▶ Problem to solve
Going through the entries below, work out how many lines have the string "parsing" in them. Give the number and nothing more.

▶ Stored items
____
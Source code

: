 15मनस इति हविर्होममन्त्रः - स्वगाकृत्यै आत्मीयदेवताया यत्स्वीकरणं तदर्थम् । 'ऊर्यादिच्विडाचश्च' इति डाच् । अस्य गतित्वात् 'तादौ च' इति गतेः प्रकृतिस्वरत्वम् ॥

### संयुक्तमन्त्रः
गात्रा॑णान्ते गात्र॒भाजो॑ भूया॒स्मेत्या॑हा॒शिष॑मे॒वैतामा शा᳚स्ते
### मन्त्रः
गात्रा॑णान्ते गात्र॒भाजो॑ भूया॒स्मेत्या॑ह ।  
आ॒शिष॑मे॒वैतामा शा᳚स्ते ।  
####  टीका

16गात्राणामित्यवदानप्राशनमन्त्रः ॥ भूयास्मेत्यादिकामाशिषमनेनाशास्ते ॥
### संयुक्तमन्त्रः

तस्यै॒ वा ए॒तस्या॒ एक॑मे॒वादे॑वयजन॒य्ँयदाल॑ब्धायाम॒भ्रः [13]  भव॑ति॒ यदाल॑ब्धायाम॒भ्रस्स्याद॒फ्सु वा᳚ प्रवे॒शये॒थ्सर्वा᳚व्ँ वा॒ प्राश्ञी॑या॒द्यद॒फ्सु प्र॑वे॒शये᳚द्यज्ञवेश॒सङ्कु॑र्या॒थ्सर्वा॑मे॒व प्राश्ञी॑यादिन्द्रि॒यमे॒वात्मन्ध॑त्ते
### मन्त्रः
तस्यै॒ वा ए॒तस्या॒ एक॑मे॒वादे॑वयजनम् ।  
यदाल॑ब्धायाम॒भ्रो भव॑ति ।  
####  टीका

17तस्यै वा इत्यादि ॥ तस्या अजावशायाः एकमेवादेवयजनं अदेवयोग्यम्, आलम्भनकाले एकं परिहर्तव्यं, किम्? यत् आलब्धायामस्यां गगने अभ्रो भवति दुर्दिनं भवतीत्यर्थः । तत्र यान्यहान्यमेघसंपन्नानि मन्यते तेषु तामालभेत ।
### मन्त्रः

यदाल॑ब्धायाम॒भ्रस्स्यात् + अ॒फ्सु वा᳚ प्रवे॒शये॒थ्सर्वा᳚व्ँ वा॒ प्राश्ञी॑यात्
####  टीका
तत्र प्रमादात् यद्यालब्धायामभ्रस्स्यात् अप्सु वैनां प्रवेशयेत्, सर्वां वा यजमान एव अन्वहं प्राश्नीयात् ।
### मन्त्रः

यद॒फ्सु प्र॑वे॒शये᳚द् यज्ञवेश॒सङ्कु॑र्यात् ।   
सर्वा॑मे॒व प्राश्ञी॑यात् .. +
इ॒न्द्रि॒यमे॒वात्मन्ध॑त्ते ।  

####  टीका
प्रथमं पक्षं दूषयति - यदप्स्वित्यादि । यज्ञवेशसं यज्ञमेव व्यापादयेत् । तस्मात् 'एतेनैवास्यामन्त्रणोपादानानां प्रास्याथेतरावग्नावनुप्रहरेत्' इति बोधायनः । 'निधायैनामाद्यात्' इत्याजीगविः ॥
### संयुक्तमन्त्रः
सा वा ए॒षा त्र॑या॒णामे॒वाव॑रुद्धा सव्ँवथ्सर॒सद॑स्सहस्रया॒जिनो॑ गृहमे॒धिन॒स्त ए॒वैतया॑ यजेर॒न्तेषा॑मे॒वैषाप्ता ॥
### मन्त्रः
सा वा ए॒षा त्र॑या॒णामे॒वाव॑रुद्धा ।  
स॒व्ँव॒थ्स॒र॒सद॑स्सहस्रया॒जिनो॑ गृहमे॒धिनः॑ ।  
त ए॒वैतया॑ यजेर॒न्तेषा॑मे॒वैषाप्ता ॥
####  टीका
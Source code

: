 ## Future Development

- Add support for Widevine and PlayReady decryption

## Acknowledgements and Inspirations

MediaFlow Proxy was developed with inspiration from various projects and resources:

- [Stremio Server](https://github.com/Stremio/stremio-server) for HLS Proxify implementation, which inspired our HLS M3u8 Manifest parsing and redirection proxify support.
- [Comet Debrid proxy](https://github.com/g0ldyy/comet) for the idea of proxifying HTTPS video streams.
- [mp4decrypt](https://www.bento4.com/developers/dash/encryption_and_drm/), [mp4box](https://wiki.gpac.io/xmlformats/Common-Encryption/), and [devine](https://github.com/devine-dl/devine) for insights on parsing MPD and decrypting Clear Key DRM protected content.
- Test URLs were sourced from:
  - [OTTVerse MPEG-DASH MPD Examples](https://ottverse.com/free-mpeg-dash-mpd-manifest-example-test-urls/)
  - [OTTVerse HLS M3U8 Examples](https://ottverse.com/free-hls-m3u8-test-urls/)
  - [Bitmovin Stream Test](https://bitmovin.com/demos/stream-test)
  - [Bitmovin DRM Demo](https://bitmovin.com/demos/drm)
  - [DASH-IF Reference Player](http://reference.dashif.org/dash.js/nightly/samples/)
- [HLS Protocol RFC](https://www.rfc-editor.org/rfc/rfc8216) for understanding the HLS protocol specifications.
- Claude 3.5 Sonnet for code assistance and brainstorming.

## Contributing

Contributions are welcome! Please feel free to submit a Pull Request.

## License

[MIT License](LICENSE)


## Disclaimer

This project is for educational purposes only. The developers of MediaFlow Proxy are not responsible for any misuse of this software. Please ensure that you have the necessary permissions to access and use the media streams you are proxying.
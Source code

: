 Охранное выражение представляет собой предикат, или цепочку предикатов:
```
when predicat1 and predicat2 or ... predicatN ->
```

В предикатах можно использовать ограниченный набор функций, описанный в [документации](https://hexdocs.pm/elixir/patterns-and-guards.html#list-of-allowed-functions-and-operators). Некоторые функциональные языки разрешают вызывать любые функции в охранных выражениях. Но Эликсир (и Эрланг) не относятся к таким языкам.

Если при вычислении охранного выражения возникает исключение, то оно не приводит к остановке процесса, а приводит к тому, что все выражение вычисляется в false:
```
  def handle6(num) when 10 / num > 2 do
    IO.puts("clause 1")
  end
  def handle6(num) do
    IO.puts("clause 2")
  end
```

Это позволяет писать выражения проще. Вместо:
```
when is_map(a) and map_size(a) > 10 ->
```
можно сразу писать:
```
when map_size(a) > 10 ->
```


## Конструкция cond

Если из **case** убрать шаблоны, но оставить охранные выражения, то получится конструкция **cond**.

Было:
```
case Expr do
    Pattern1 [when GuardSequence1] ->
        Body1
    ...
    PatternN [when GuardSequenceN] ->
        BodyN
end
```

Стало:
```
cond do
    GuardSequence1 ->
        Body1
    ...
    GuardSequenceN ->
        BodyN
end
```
____
▶ Solution for this problem
2